Single-scale density functional theory (DFT) calculations

To obtain single water binding reference curves, we performed DFT calculations using Quantum ESPRESSO28 by employing two different non-local correlation functionals of vdW-DF29 and vdW-DF2c09x20. The metal slab was modeled using 3 layers of (2 × 2) surface unit cell of (111) surface (consisting of 48 metal atoms), and the electronic-ion interactions were considered in the form of the projector-augmented-wave (PAW) method29. The kinetic energy cutoff for the planewaves was set as 50 Ry, and the Gaussian smearing was used with a value of 0.2 eV for Brillouin-zone integration in metals. The dipole correction was applied along the surface normal direction (chose as a z-direction).

Multi-scale simulations: DFT in classical explicit solvents (DFT-CES)

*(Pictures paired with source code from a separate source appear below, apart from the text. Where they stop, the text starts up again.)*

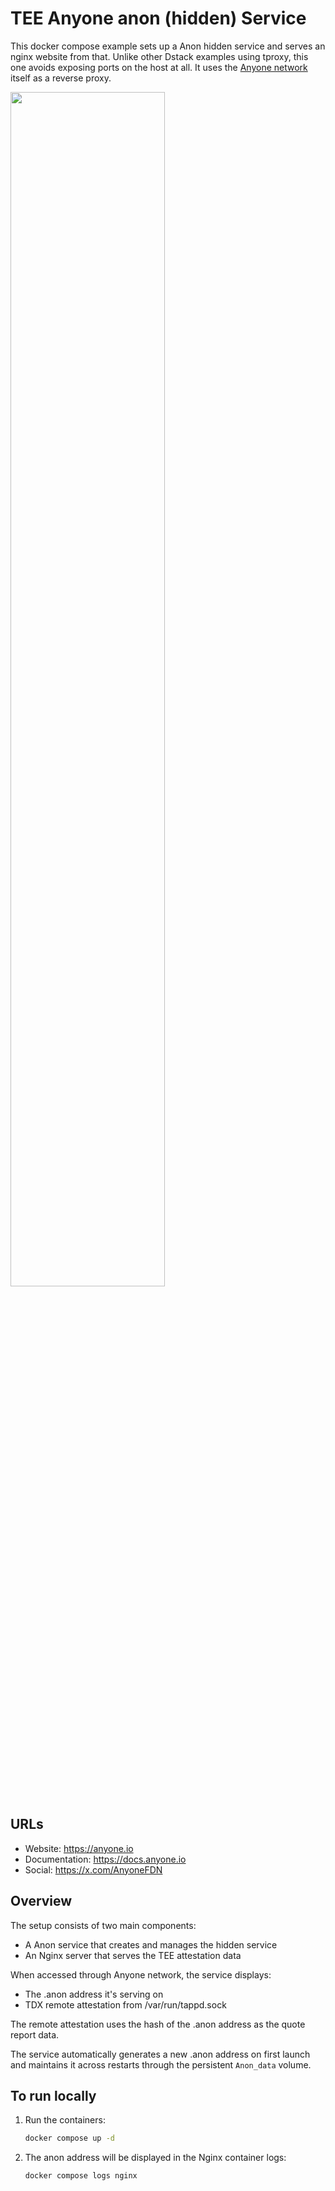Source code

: # TEE Anyone anon (hidden) Service

This docker compose example sets up a Anon hidden service and serves an nginx website from that. Unlike other Dstack examples using tproxy, this one avoids exposing ports on the host at all. It uses the [Anyone network](https://www.anyone.io/) itself as a reverse proxy.

<img src="https://github.com/user-attachments/assets/109efef7-a2b3-4ff9-8764-1233af841cf9" style="width:70%; height:auto;">

## URLs

 * Website:           https://anyone.io
 * Documentation:     https://docs.anyone.io
 * Social:            https://x.com/AnyoneFDN

## Overview

The setup consists of two main components:
- A Anon service that creates and manages the hidden service
- An Nginx server that serves the TEE attestation data

When accessed through Anyone network, the service displays:
- The .anon address it's serving on
- TDX remote attestation from /var/run/tappd.sock

The remote attestation uses the hash of the .anon address as the quote report data.

The service automatically generates a new .anon address on first launch and maintains it across restarts through the persistent `Anon_data` volume.

## To run locally

1. Run the containers:
   ```bash
   docker compose up -d
   ```
2. The anon address will be displayed in the Nginx container logs:
   ```bash
   docker compose logs nginx
   ```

The DFT-CES method is implemented by combining open-source density functional theory (DFT) and classical molecular dynamics (MD) programs; Quantum ESPRESSO28 (a planewave DFT code) and Large-scale Atomic/Molecular Massively Parallel Simulator30 (LAMMPS; a classical MD code). Detailed simulation procedure of DFT-CES can be found from our previous publications5,6.

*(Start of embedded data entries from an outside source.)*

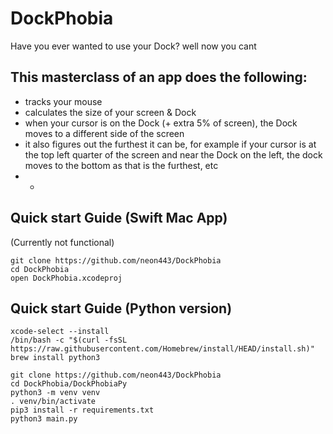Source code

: # DockPhobia

Have you ever wanted to use your Dock?
well now you cant

## This masterclass of an app does the following:
- tracks your mouse
- calculates the size of your screen & Dock
- when your cursor is on the Dock (+ extra 5% of screen), the Dock moves to a different side of the screen
- it also figures out the furthest it can be, for example if your cursor is at the top left quarter of the screen and near the Dock on the left, the dock moves to the bottom as that is the furthest, etc
- -

## Quick start Guide (Swift Mac App)
(Currently not functional)
```
git clone https://github.com/neon443/DockPhobia
cd DockPhobia
open DockPhobia.xcodeproj
```

## Quick start Guide (Python version)
```
xcode-select --install
/bin/bash -c "$(curl -fsSL https://raw.githubusercontent.com/Homebrew/install/HEAD/install.sh)"
brew install python3
```
```
git clone https://github.com/neon443/DockPhobia
cd DockPhobia/DockPhobiaPy
python3 -m venv venv
. venv/bin/activate
pip3 install -r requirements.txt
python3 main.py
```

DFT part was described using Perdew-Burke-Ernzerhof (PBE) exchange-correlation functional31. The metal slab was modeled using 3 layers of (2 × 2) surface unit cell of (111) surface (consisting of 48 metal atoms), and 3 layers of (2 × 2) surface unit cell of (100) surface (consisting of 24 metal atoms), and the electronic-ion interactions were considered in the form of the projector-augmented-wave (PAW) method. The kinetic energy cutoff for the planewaves was set as 50 Ry, and the Gaussian smearing was used with a value of 0.2 eV for Brillouin-zone integration in metals. The dipole correction was applied along the surface normal direction (chose as a z-direction).

For MD simulations, we used the (3 × 3) and (4 × 4) expanded supercell structure of aforementioned (111) and (100) slab models, respectively, in order to minimize the finite size effect during MD simulations. We simulated 1,000 number of TIP3P-Ew water molecules32 at the metal interfaces. By employing the Nosé-Hoover thermostat, canonical ensemble (NVT) simulation was performed at 300 K for 1 ns at every DFT-CES iteration, and the last 500 ps trajectory was used to compute the ensemble averaged solvent charge density. The long-range electrostatic interactions were calculated using the multi-level summation method (MSM)33. The DFT-CES iteration was performed until the internal energy change of the DFT part became less than 0.1 kcal/mol. Optimized vdW parameters for interfacial interaction can be found from; the reference6 for C of graphene/graphite systems; Fig. S9 for F of fluorographene (F-graphene); and Table S2 for metals.